This package is designed to improve LLMs alility of handling long contexts, which can enhance LLMs to address retrieval task in infinite-length.

These details have not been verified by PyPI

Project links

Homepage

License
- OSI Approved :: MIT License
Operating System
- OS Independent
Programming Language
- Python :: 3

Project description

Infini-Retri Package

https://github.com/MrYxJ/InfiniRetri/

How to use

Firstly, you can only using pip install package infini-retri to get our method.

pip install infini-retri==0.0.2

Our Method Initialization

It's very convenient. You just need to pass in the model and its tokenizer directly, or you can simply passing in the model name or path. Additionally, it should be noted that our method can only using in tranditional attention-based Transformer, and the parameter of "attn_implementation" currently only using "eager".

from infini_retri import InfiniRetri

model_name_or_path = "Qwen/Qwen2.5-0.5B-Instruct" #  "./models/Qwen2.5-0.5B-Instruct"
model = AutoModelForCausalLM.from_pretrained(model_name_or_path, attn_implementation="eager") # attn_implementation only using "eager"
tokenizer = AutoTokenizer.from_pretrained(model_name)

ir = InfiniRetri(model, tokenizer)
# ir = InfiniRetri(name_or_path=model_name_or_path)

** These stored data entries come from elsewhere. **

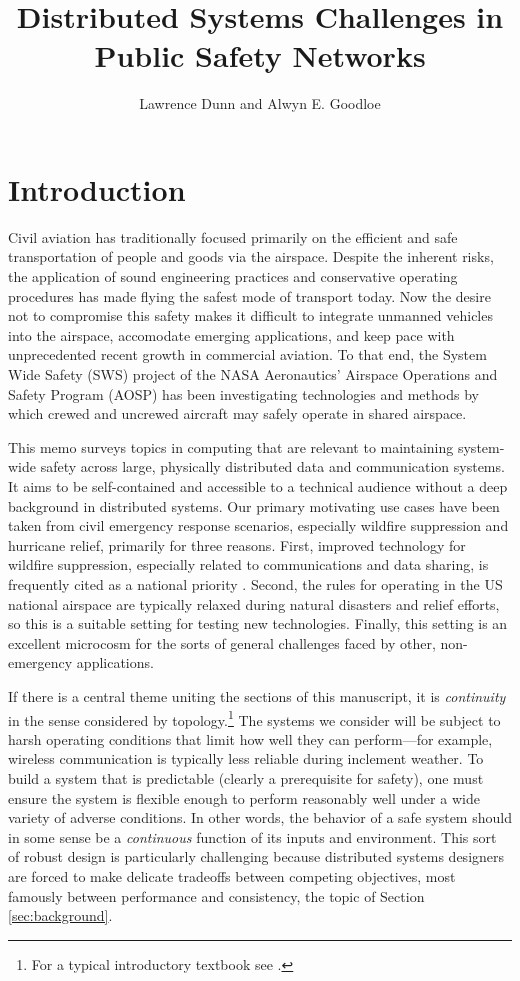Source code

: \documentclass[]             %
{NASA}                       %
\title{Distributed Systems Challenges in Public Safety Networks}
\author{Lawrence Dunn and Alwyn E. Goodloe}
\theoremstyle{definition}
\begin{document}
\newpage
\setcounter{tocdepth}{2}
\tableofcontents
\newpage

\section{Introduction}
\label{introduction}
Civil aviation has traditionally focused primarily on the efficient
and safe transportation of people and goods via the airspace. Despite
the inherent risks, the application of sound engineering practices and
conservative operating procedures has made flying the safest mode of
transport today. Now the desire not to compromise this safety makes it
difficult to integrate unmanned vehicles into the airspace, accomodate
emerging applications, and keep pace with unprecedented recent growth
in commercial aviation. To that end, the System Wide Safety (SWS)
project of the NASA Aeronautics' Airspace Operations and Safety
Program (AOSP) has been investigating technologies and methods by
which crewed and uncrewed aircraft may safely operate in shared
airspace.

This memo surveys topics in computing that are relevant to maintaining
system-wide safety across large, physically distributed data and
communication systems. It aims to be self-contained and accessible to
a technical audience without a deep background in distributed
systems. Our primary motivating use cases have been taken from civil
emergency response scenarios, especially wildfire suppression and
hurricane relief, primarily for three reasons. First, improved
technology for wildfire suppression, especially related to
communications and data sharing, is frequently cited as a national
priority \cite{pcast2023}.  Second, the rules for operating in the US
national airspace are typically relaxed during natural disasters and
relief efforts, so this is a suitable setting for testing new
technologies. Finally, this setting is an excellent microcosm for the
sorts of general challenges faced by other, non-emergency
applications.

If there is a central theme uniting the sections of this manuscript,
it is \emph{continuity} in the sense considered by
topology.\footnote{For a typical introductory textbook see
  \cite{mendelson2012introduction}.} The systems we consider will be
subject to harsh operating conditions that limit how well they can
perform---for example, wireless communication is typically less
reliable during inclement weather. To build a system that is
predictable (clearly a prerequisite for safety), one must ensure the
system is flexible enough to perform reasonably well under a wide
variety of adverse conditions. In other words, the behavior of a safe
system should in some sense be a \emph{continuous} function of its
inputs and environment. This sort of robust design is particularly
challenging because distributed systems designers are forced to make
delicate tradeoffs between competing objectives, most famously between
performance and consistency, the topic of Section
\ref{sec:background}.
\end{document}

Our Method in Model Inference

Our methodis to design an innovative processing mechanisum during the model inference(fix model.generate()) to handle texts that exceed the upper limit of the original context length. Specifically, when use, there are there parameters of inputting text: context, question, prompt, as follows:

context: (str) required option in the input text, just the complete contextual content that needs to be procssed(no include question and prompt).
question: (str) option parameter, passed in is your question for the LLMs, for example, the Question text in QA Pair is passed in this parameter. For all tasks, this parameter is recommended to be filled in, as it has a significant impact on the understanding of the LLMs and the ability to provide correct answers.
prompt: (str) option parameter, the instruction template that concatenates the context and question text sections above, especially noting that when concatenating the context and question text sections, two "\n\n" are used to distinguish the boundaries of the text in each section. This is a necessary condition for our method to run normally. For example, its default prompt template is "Read the book and answer the question. Be very concise in your answer.\n\n{context}\n\nQuestion:\n\n{question}\n\nAnswer:". "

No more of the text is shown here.